++++ Record set
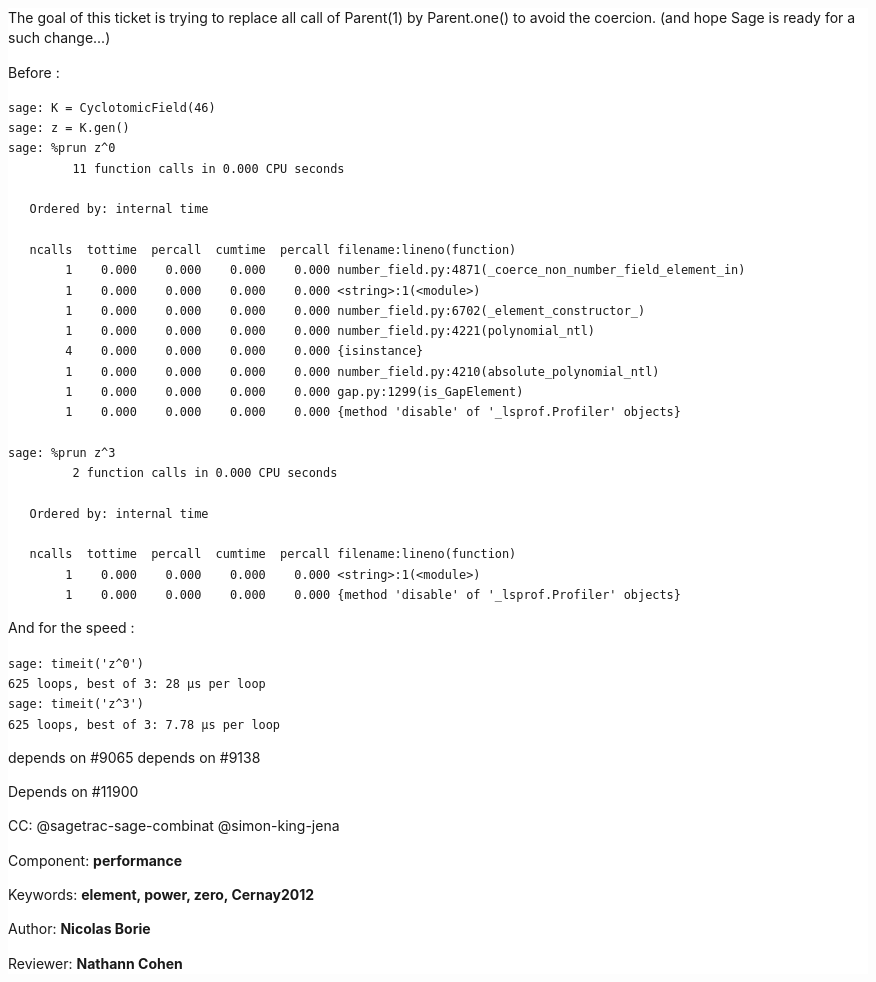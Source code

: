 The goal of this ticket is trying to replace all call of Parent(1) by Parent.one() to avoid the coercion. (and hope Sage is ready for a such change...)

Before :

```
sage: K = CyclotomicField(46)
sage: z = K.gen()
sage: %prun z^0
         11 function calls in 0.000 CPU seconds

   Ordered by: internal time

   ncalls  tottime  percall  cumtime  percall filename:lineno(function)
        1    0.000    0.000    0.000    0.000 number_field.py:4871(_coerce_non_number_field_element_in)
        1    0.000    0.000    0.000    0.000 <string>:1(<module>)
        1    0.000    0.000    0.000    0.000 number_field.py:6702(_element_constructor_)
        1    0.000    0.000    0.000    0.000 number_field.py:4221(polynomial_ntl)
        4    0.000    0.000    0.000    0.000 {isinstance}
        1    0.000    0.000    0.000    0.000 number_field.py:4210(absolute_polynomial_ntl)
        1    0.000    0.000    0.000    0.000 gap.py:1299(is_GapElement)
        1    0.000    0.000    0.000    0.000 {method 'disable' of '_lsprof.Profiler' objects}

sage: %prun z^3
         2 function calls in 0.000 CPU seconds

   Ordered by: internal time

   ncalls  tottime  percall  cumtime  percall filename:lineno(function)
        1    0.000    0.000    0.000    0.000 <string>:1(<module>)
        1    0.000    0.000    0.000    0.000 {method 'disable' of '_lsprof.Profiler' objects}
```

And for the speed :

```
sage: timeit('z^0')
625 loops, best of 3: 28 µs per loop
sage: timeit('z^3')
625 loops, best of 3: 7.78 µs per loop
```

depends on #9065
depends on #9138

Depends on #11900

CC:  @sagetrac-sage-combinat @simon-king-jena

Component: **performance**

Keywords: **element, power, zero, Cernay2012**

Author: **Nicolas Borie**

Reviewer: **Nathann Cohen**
++++++++
++++ Record set
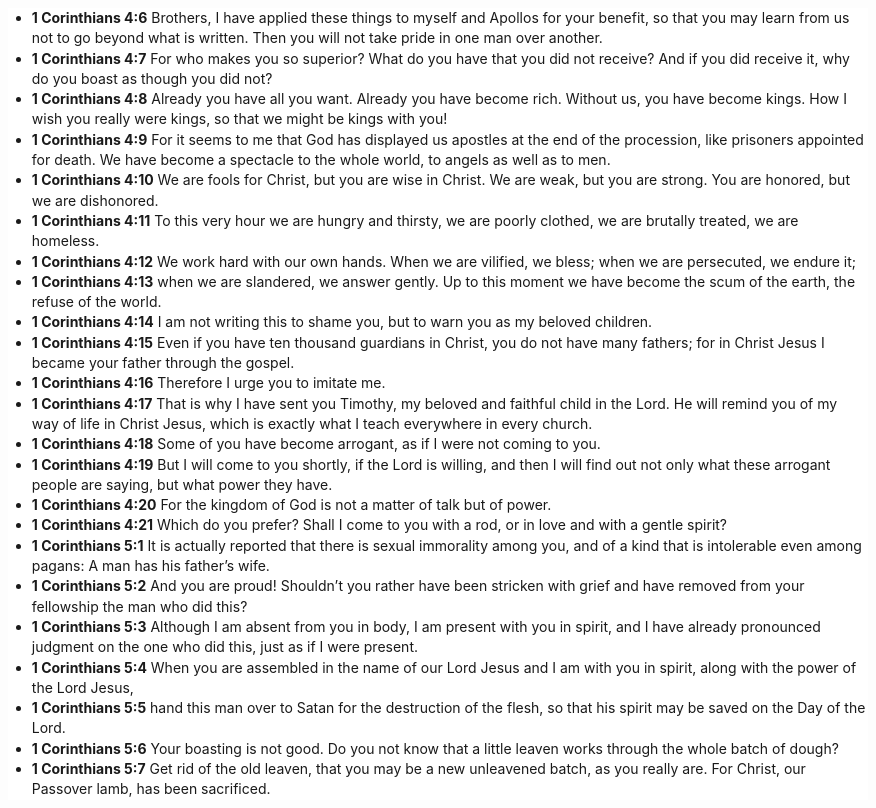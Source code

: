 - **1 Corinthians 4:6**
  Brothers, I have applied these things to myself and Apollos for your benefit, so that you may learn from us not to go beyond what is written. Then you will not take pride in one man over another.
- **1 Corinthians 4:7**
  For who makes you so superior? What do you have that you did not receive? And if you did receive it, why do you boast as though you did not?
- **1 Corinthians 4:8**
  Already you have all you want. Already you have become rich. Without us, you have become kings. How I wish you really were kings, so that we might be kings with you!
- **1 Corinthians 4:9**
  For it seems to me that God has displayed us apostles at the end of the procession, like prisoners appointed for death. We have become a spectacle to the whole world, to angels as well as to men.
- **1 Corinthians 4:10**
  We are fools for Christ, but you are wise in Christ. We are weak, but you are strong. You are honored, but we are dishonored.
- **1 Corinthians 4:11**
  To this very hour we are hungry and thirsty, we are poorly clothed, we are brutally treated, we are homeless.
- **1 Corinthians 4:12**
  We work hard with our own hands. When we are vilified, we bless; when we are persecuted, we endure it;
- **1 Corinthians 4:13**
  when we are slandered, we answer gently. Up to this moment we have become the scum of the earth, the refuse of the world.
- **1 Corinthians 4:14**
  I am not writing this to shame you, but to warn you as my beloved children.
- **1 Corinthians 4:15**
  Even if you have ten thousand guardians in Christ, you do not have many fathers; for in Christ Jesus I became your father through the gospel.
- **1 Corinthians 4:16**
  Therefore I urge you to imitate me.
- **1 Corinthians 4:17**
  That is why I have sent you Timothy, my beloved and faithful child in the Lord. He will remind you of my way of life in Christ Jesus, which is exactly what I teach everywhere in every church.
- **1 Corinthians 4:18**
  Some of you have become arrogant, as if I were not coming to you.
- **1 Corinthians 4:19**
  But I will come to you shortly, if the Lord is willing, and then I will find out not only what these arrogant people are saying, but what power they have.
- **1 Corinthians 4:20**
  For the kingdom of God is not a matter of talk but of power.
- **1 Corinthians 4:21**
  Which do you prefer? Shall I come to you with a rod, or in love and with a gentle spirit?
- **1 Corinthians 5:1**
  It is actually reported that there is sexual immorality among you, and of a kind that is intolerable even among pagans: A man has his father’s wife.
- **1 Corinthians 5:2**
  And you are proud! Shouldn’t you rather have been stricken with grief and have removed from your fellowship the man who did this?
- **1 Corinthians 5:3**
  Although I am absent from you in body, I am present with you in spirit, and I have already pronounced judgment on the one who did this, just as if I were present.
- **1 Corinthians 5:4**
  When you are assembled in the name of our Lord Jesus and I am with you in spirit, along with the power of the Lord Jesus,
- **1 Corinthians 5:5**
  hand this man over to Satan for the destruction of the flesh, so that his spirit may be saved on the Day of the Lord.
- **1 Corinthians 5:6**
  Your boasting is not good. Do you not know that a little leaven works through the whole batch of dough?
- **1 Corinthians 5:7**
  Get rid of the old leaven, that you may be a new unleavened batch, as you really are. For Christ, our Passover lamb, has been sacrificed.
++++++++
++++ Record set
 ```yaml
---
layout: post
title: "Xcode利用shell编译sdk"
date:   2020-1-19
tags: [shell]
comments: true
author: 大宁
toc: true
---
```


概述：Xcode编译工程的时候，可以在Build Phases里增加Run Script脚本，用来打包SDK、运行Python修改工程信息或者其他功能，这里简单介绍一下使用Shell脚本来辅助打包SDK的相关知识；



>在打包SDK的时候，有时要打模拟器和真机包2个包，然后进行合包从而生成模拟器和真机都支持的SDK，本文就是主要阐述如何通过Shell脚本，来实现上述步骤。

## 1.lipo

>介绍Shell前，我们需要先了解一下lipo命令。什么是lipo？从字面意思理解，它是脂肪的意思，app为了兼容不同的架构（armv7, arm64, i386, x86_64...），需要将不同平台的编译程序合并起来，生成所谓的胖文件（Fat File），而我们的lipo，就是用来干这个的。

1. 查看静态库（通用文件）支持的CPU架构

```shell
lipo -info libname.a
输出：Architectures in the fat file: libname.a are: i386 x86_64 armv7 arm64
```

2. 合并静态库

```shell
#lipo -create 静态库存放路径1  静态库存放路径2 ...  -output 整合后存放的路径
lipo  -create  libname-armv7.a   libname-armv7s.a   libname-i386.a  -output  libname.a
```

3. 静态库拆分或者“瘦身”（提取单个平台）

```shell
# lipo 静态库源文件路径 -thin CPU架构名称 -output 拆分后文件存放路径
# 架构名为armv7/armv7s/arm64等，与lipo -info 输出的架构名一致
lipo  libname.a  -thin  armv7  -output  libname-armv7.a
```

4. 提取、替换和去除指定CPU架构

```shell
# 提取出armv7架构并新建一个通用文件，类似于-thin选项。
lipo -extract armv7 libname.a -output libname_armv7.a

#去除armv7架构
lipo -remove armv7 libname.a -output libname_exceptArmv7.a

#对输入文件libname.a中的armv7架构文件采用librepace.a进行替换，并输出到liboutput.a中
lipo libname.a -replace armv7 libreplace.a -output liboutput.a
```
++++++++
What lines in the entries contain "been"? Report each one by copying it.

  And you are proud! Shouldn’t you rather have been stricken with grief and have removed from your fellowship the man who did this?
  Get rid of the old leaven, that you may be a new unleavened batch, as you really are. For Christ, our Passover lamb, has been sacrificed.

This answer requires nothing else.